From the first line down to the one containing "<div align='center'>", reproduce the entries below exactly and leave out the pictures.
•••
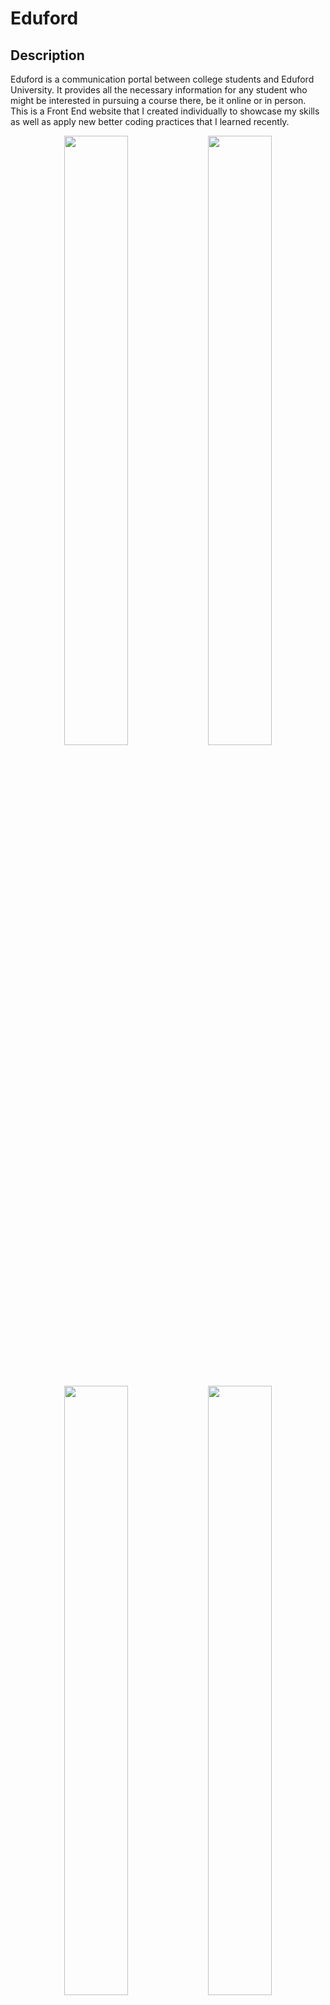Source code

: # Eduford

## Description
Eduford is a communication portal between college students and Eduford University. It provides all the necessary information for any student who might be interested in pursuing a course there, be it online or in person. This is a Front End website that I created individually to showcase my skills as well as apply new better coding practices that I learned recently.

<div align='center'>
    <img src="https://i.ibb.co/DzbLLKv/Screenshot-from-2023-05-22-02-57-39.png" width='45%' height='50%' style="margin-bottom: 50px" />
    <img src="https://i.ibb.co/w0Zkm7M/Screenshot-from-2023-05-22-02-57-49.png" width='45%' height='50%' style="margin-bottom: 50px" />
    <img src="https://i.ibb.co/fCydtLj/Screenshot-from-2023-05-22-03-06-16.png" width='45%' height='50%' style="margin-bottom: 50px" />
    <img src="https://i.ibb.co/5BXrH31/Screenshot-from-2023-05-22-02-59-46.png" width='45%' height='50%' style="margin-bottom: 50px" />
    <img src="https://i.ibb.co/QYG0Zpb/Screenshot-from-2023-05-22-02-59-20.png" width='45%' height='50%' style="margin-bottom: 50px" />
    <img src="https://i.ibb.co/5RXJP0d/Screenshot-from-2023-05-22-02-58-30.png" width='45%' height='50%' style="margin-bottom: 50px" />
    <img src="https://i.ibb.co/fSB1rzh/Screenshot-from-2023-05-22-02-58-20.png" width='45%' height='50%' style="margin-bottom: 50px" />
</div>

## Languages Used

1. JavaScript (React Framework)
2. CSS
3. HTML

## Live Link
### :link: <a href='https://edu4d.netlify.app'> Eduford </a>

## Author
### Patrick Njiru

## License and Copyright

MIT License

Copyright (c) 2022 Group_3(Moringa)

Permission is hereby granted, free of charge, to any person obtaining a copy
of this software and associated documentation files (the "Software"), to deal
in the Software without restriction, including without limitation the rights
to use, copy, modify, merge, publish, distribute, sublicense, and/or sell
copies of the Software, and to permit persons to whom the Software is
furnished to do so, subject to the following conditions:

The above copyright notice and this permission notice shall be included in all
copies or substantial portions of the Software.

THE SOFTWARE IS PROVIDED "AS IS", WITHOUT WARRANTY OF ANY KIND, EXPRESS OR
IMPLIED, INCLUDING BUT NOT LIMITED TO THE WARRANTIES OF MERCHANTABILITY,
FITNESS FOR A PARTICULAR PURPOSE AND NONINFRINGEMENT. IN NO EVENT SHALL THE
AUTHORS OR COPYRIGHT HOLDERS BE LIABLE FOR ANY CLAIM, DAMAGES OR OTHER
LIABILITY, WHETHER IN AN ACTION OF CONTRACT, TORT OR OTHERWISE, ARISING FROM,
OUT OF OR IN CONNECTION WITH THE SOFTWARE OR THE USE OR OTHER DEALINGS IN THE
SOFTWARE.
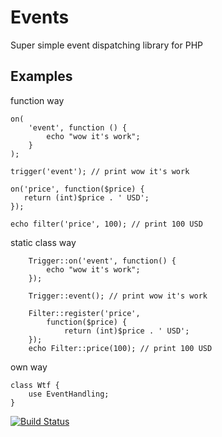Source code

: # Events

Super simple event dispatching library for PHP

## Examples

function way

    on(
    	'event', function () {
    		echo "wow it's work";
    	}
    );

    trigger('event'); // print wow it's work

    on('price', function($price) {
       return (int)$price . ' USD';
    });

    echo filter('price', 100); // print 100 USD

static class way

		Trigger::on('event', function() {
			echo "wow it's work";
		});

		Trigger::event(); // print wow it's work

		Filter::register('price',
			function($price) {
				return (int)$price . ' USD';
		});
		echo Filter::price(100); // print 100 USD

own way

	class Wtf {
		use EventHandling;
	}

[![Build Status](https://travis-ci.org/OzzyCzech/events.png?branch=master)](https://travis-ci.org/OzzyCzech/events)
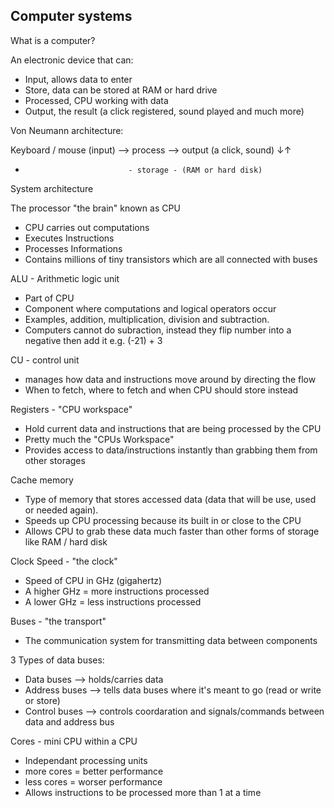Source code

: ## Computer systems


What is a computer?

An electronic device that can:

- Input, allows data to enter
- Store, data can be stored at RAM or hard drive
- Processed, CPU working with data
- Output, the result (a click registered, sound played and much more)


Von Neumann architecture:

Keyboard / mouse (input)  --> process  --> output (a click, sound)
                                ↓↑
-                            - storage - (RAM or hard disk)
System architecture 

The processor "the brain" known as CPU

- CPU carries out computations
- Executes Instructions
- Processes Informations
- Contains millions of tiny transistors which are all connected with buses


ALU - Arithmetic logic unit

- Part of CPU
- Component where computations and logical operators occur
- Examples, addition, multiplication, division and subtraction.
- Computers cannot do subraction, instead they flip number into a negative then add it e.g. (-21) + 3


CU - control unit

- manages how data and instructions move around by directing the flow
- When to fetch, where to fetch and when CPU should store instead


Registers - "CPU workspace"

- Hold current data and instructions that are being processed by the CPU
- Pretty much the "CPUs Workspace"
- Provides access to data/instructions instantly than grabbing them from other storages


Cache memory

- Type of memory that stores accessed data (data that will be use, used or needed again).
- Speeds up CPU processing because its built in or close to the CPU
- Allows CPU to grab these data much faster than other forms of storage like RAM / hard disk


Clock Speed - "the clock"

- Speed of CPU in GHz (gigahertz)
- A higher GHz = more instructions processed
- A lower GHz = less instructions processed


Buses - "the transport"

- The communication system for transmitting data between components

3 Types of data buses:


- Data buses --> holds/carries data
- Address buses --> tells data buses where it's meant to go (read or write or store)
- Control buses --> controls coordaration and signals/commands between data and address bus


Cores - mini CPU within a CPU

- Independant processing units
- more cores = better performance
- less cores = worser performance
- Allows instructions to be processed more than 1 at a time


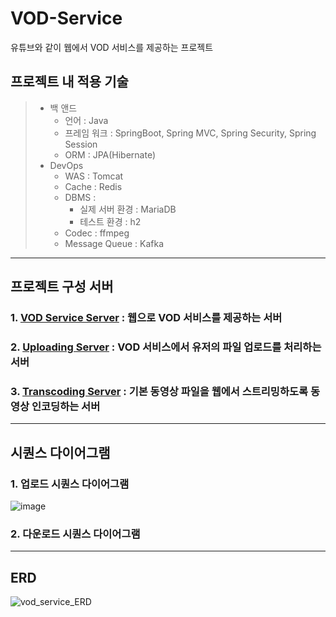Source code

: # VOD-Service
유튜브와 같이 웹에서 VOD 서비스를 제공하는 프로젝트


프로젝트 내 적용 기술
-----------------------------------------
> - 백 앤드
>   - 언어 : Java
>   - 프레임 워크 : SpringBoot, Spring MVC, Spring Security, Spring Session
>   - ORM : JPA(Hibernate)
> - DevOps
>   - WAS : Tomcat
>   - Cache : Redis
>   - DBMS :
>      - 실제 서버 환경 : MariaDB
>      - 테스트 환경 : h2
>   - Codec : ffmpeg
>   - Message Queue : Kafka
------------------------------------
프로젝트 구성 서버
-------------------------
### 1. [**VOD Service Server**](https://github.com/kyo705/VOD-Service-Server) : 웹으로 VOD 서비스를 제공하는 서버
### 2. [**Uploading Server**](https://github.com/kyo705/Video-Uploading-Server) : VOD 서비스에서 유저의 파일 업로드를 처리하는 서버
### 3. [**Transcoding Server**](https://github.com/kyo705/Video-Transcoding-Server) : 기본 동영상 파일을 웹에서 스트리밍하도록 동영상 인코딩하는 서버


-------------------------------
## 시퀀스 다이어그램

### 1. 업로드 시퀀스 다이어그램

![image](https://github.com/kyo705/MyTube/assets/89891704/9295c844-fc3c-4037-9de4-badd377ea2e6)


### 2. 다운로드 시퀀스 다이어그램
--------------------------------------
## ERD

![vod_service_ERD](https://github.com/kyo705/MyTube/assets/89891704/eae31b45-c52d-44d7-8512-fd01b04b2320)
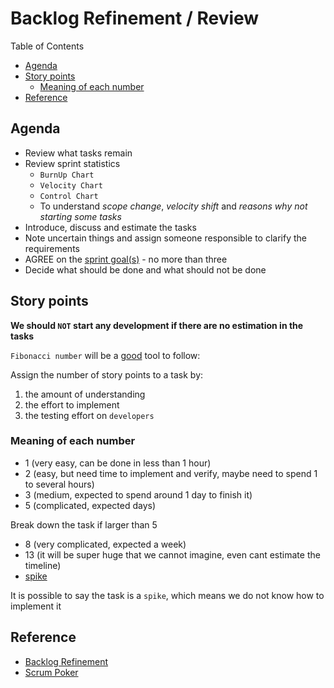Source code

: # Backlog Refinement / Review <!-- omit in toc -->

Table of Contents

- [Agenda](#agenda)
- [Story points](#story-points)
  - [Meaning of each number](#meaning-of-each-number)
- [Reference](#reference)

## Agenda

- Review what tasks remain
- Review sprint statistics
  - `BurnUp Chart`
  - `Velocity Chart`
  - `Control Chart`
  - To understand _scope change_, _velocity shift_ and _reasons why not starting some tasks_
- Introduce, discuss and estimate the tasks
- Note uncertain things and assign someone responsible to clarify the requirements
- AGREE on the [sprint goal(s)](https://www.scrum.org/resources/what-sprint-goal) - no more than three
- Decide what should be done and what should not be done

## Story points

**We should `NOT` start any development if there are no estimation in the tasks**

`Fibonacci number` will be a [good](https://www.mountaingoatsoftware.com/blog/why-the-fibonacci-sequence-works-well-for-estimating "https://www.mountaingoatsoftware.com/blog/why-the-fibonacci-sequence-works-well-for-estimating") tool to follow:

Assign the number of story points to a task by:

1. the amount of understanding
2. the effort to implement
3. the testing effort on `developers`

### Meaning of each number

- 1 (very easy, can be done in less than 1 hour)
- 2 (easy, but need time to implement and verify, maybe need to spend 1 to several hours)
- 3 (medium, expected to spend around 1 day to finish it)
- 5 (complicated, expected days)

Break down the task if larger than 5

- 8 (very complicated, expected a week)
- 13 (it will be super huge that we cannot imagine, even cant estimate the timeline)
- [spike](https://www.visual-paradigm.com/scrum/what-is-scrum-spike "https://www.visual-paradigm.com/scrum/what-is-scrum-spike")

It is possible to say the task is a `spike`, which means we do not know how to implement it

## Reference

- [Backlog Refinement](https://www.atlassian.com/agile/scrum/backlog-refinement "https://www.atlassian.com/agile/scrum/backlog-refinement")
- [Scrum Poker](https://www.scrumpoker-online.org/en)
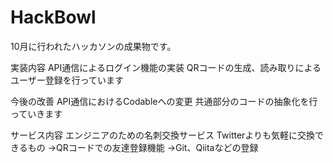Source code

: # HackBowl
10月に行われたハッカソンの成果物です。

実装内容
API通信によるログイン機能の実装
QRコードの生成、読み取りによるユーザー登録を行っています

今後の改善
API通信におけるCodableへの変更
共通部分のコードの抽象化を行っていきます

サービス内容
エンジニアのための名刺交換サービス
Twitterよりも気軽に交換できるもの
→QRコードでの友達登録機能
→Git、Qiitaなどの登録



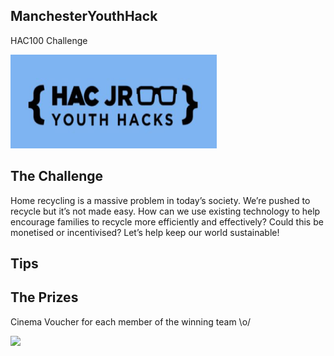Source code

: ## ManchesterYouthHack

HAC100 Challenge

<img src='YouthHackBlue.png' height="150" width="330" />





## The Challenge

Home recycling is a massive problem in today’s society. We’re pushed to recycle but it’s not made easy. How can we use existing technology to help encourage families to recycle more efficiently and effectively? Could this be monetised or incentivised? Let’s help keep our world sustainable!

## Tips




## The Prizes
Cinema Voucher for each member of the winning team \o/

<img src='https://media.giphy.com/media/55bM8mirLn2zC/giphy.gif' height="auto" width="auto" />




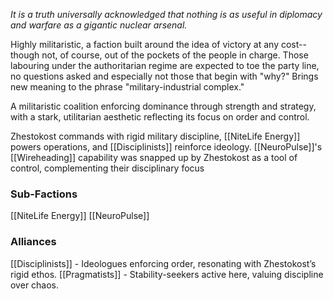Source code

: *It is a truth universally acknowledged that nothing is as useful in diplomacy and warfare as a gigantic nuclear arsenal.*

Highly militaristic, a faction built around the idea of victory at any cost--though not, of course, out of the pockets of the people in charge. Those labouring under the authoritarian regime are expected to toe the party line, no questions asked and especially not those that begin with "why?" Brings new meaning to the phrase "military-industrial complex."

A militaristic coalition enforcing dominance through strength and strategy, with a stark, utilitarian aesthetic reflecting its focus on order and control.

Zhestokost commands with rigid military discipline, [[NiteLife Energy]] powers operations, and [[Disciplinists]] reinforce ideology. [[NeuroPulse]]'s [[Wireheading]] capability was snapped up by Zhestokost as a tool of control, complementing their disciplinary focus

### Sub-Factions
[[NiteLife Energy]]
[[NeuroPulse]]
### Alliances
[[Disciplinists]] - Ideologues enforcing order, resonating with Zhestokost’s rigid ethos.
[[Pragmatists]] - Stability-seekers active here, valuing discipline over chaos.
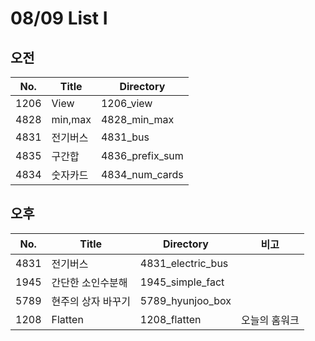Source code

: # 08/09 List I

## 오전

| No.  | Title    | Directory       |
| ---- | -------- | --------------- |
| 1206 | View     | 1206_view       |
| 4828 | min,max  | 4828_min_max    |
| 4831 | 전기버스 | 4831_bus        |
| 4835 | 구간합   | 4836_prefix_sum |
| 4834 | 숫자카드 | 4834_num_cards  |



## 오후

| No.  | Title              | Directory         | 비고          |
| ---- | ------------------ | ----------------- | ------------- |
| 4831 | 전기버스           | 4831_electric_bus |               |
| 1945 | 간단한 소인수분해  | 1945_simple_fact  |               |
| 5789 | 현주의 상자 바꾸기 | 5789_hyunjoo_box  |               |
| 1208 | Flatten            | 1208_flatten      | 오늘의 홈워크 |







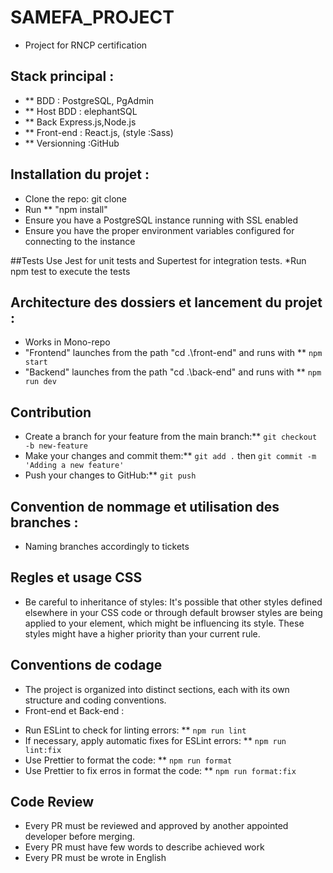 # SAMEFA_PROJECT

* Project for RNCP certification

## Stack principal : 
* ** BDD : PostgreSQL, PgAdmin <br>
* ** Host BDD : elephantSQL
* ** Back Express.js,Node.js <br>
* ** Front-end : React.js, (style :Sass) <br>
* ** Versionning :GitHub 


## Installation du projet : 
* Clone the repo: git clone <br> 
* Run ** "npm install"
* Ensure you have a PostgreSQL instance running with SSL enabled
* Ensure you have the proper environment variables configured for connecting to the instance

##Tests
Use Jest for unit tests and Supertest for integration tests.
*Run npm test to execute the tests

## Architecture des dossiers et lancement du projet : 
* Works in Mono-repo <br>
* "Frontend" launches from the path  "cd .\front-end\"  and runs with ** `npm start` <br>
* "Backend" launches from the path  "cd .\back-end\"  and runs with ** `npm run dev`<br>

## Contribution
* Create a branch for your feature from the main branch:** `git checkout -b new-feature`
* Make your changes and commit them:** `git add .` then `git commit -m 'Adding a new feature'`
* Push your changes to GitHub:** `git push`


## Convention de nommage et utilisation des branches :
* Naming branches accordingly to tickets <br>

## Regles et usage CSS
* Be careful to inheritance of styles: It's possible that other styles defined elsewhere in your CSS code or through default browser styles are being applied to your element, which might be influencing its style. These styles might have a higher priority than your current rule.

## Conventions de codage
* The project is organized into distinct sections, each with its own structure and coding conventions.
* Front-end et Back-end :
 - Run ESLint to check for linting errors: ** `npm run lint`
 - If necessary, apply automatic fixes for ESLint errors: ** `npm run lint:fix`
 - Use Prettier to format the code: ** `npm run format`
 - Use Prettier to fix erros in format the code: ** `npm run format:fix`

## Code Review 
* Every PR must be reviewed and approved by another appointed developer before merging.<br> 
* Every PR must have few words to describe achieved work <br> 
* Every PR must be wrote in English <br>

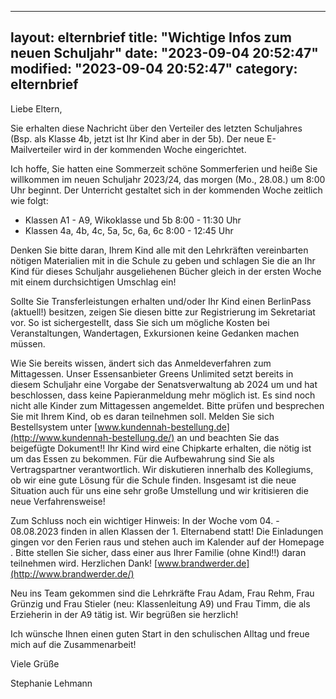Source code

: 
---
layout: elternbrief
title: "Wichtige Infos zum neuen Schuljahr"
date: "2023-09-04 20:52:47"
modified: "2023-09-04 20:52:47"
category: elternbrief
---

Liebe Eltern, 

Sie erhalten diese Nachricht über den Verteiler des letzten Schuljahres (Bsp. als Klasse 4b, jetzt ist Ihr Kind aber in der 5b). Der neue E-Mailverteiler wird in der kommenden Woche eingerichtet.

Ich hoffe, Sie hatten eine Sommerzeit schöne Sommerferien und heiße Sie willkommen im neuen Schuljahr 2023/24, das morgen (Mo., 28.08.) um 8:00 Uhr beginnt. Der Unterricht gestaltet sich in der kommenden Woche zeitlich wie folgt:

-  Klassen A1 - A9, Wikoklasse und 5b  8:00 -  11:30 Uhr
-  Klassen 4a, 4b, 4c, 5a, 5c, 6a, 6c 8:00 - 12:45 Uhr

Denken Sie bitte daran, Ihrem Kind alle mit den Lehrkräften vereinbarten nötigen Materialien mit in die Schule zu geben und schlagen Sie die an Ihr Kind für dieses Schuljahr ausgeliehenen Bücher gleich in der ersten Woche mit einem durchsichtigen Umschlag ein! 

Sollte Sie Transferleistungen erhalten und/oder Ihr Kind einen BerlinPass (aktuell!) besitzen, zeigen Sie diesen bitte zur Registrierung im Sekretariat vor. So ist sichergestellt, dass Sie sich um mögliche Kosten bei Veranstaltungen, Wandertagen, Exkursionen keine Gedanken machen müssen. 

Wie Sie bereits wissen, ändert sich das Anmeldeverfahren zum Mittagessen. Unser Essensanbieter Greens Unlimited setzt bereits in diesem Schuljahr eine Vorgabe der Senatsverwaltung ab 2024 um und hat beschlossen, dass keine Papieranmeldung mehr möglich ist. Es sind noch nicht alle Kinder zum Mittagessen angemeldet. Bitte prüfen und besprechen Sie mit Ihrem Kind, ob es daran teilnehmen soll. Melden Sie sich Bestellsystem unter [www.kundennah-bestellung.de](http://www.kundennah-bestellung.de/) an und beachten Sie das beigefügte Dokument!!
Ihr Kind wird eine Chipkarte erhalten, die nötig ist um das Essen zu bekommen. Für die Aufbewahrung sind Sie als Vertragspartner verantwortlich. Wir diskutieren innerhalb des Kollegiums, ob wir eine gute Lösung für die Schule finden. Insgesamt ist die neue Situation auch für uns eine sehr große Umstellung und wir kritisieren die neue Verfahrensweise!

Zum Schluss noch ein wichtiger Hinweis: In der Woche vom 04. - 08.08.2023 finden in allen Klassen der 1. Elternabend statt! Die Einladungen gingen vor den Ferien raus und stehen auch im Kalender auf der Homepage . Bitte stellen Sie sicher, dass einer aus Ihrer Familie (ohne Kind!!) daran teilnehmen wird. Herzlichen Dank!  [www.brandwerder.de](http://www.brandwerder.de/)

Neu ins Team gekommen sind die Lehrkräfte Frau Adam, Frau Rehm, Frau Grünzig und Frau Stieler (neu: Klassenleitung A9) und Frau Timm, die als Erzieherin in der A9 tätig ist. Wir begrüßen sie herzlich!

Ich wünsche Ihnen einen guten Start in den schulischen Alltag und freue mich auf die Zusammenarbeit!

Viele Grüße

Stephanie Lehmann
•••
[Exercise answer]
Source code

: # Eduford

## Description
Eduford is a communication portal between college students and Eduford University. It provides all the necessary information for any student who might be interested in pursuing a course there, be it online or in person. This is a Front End website that I created individually to showcase my skills as well as apply new better coding practices that I learned recently.

<div align='center'>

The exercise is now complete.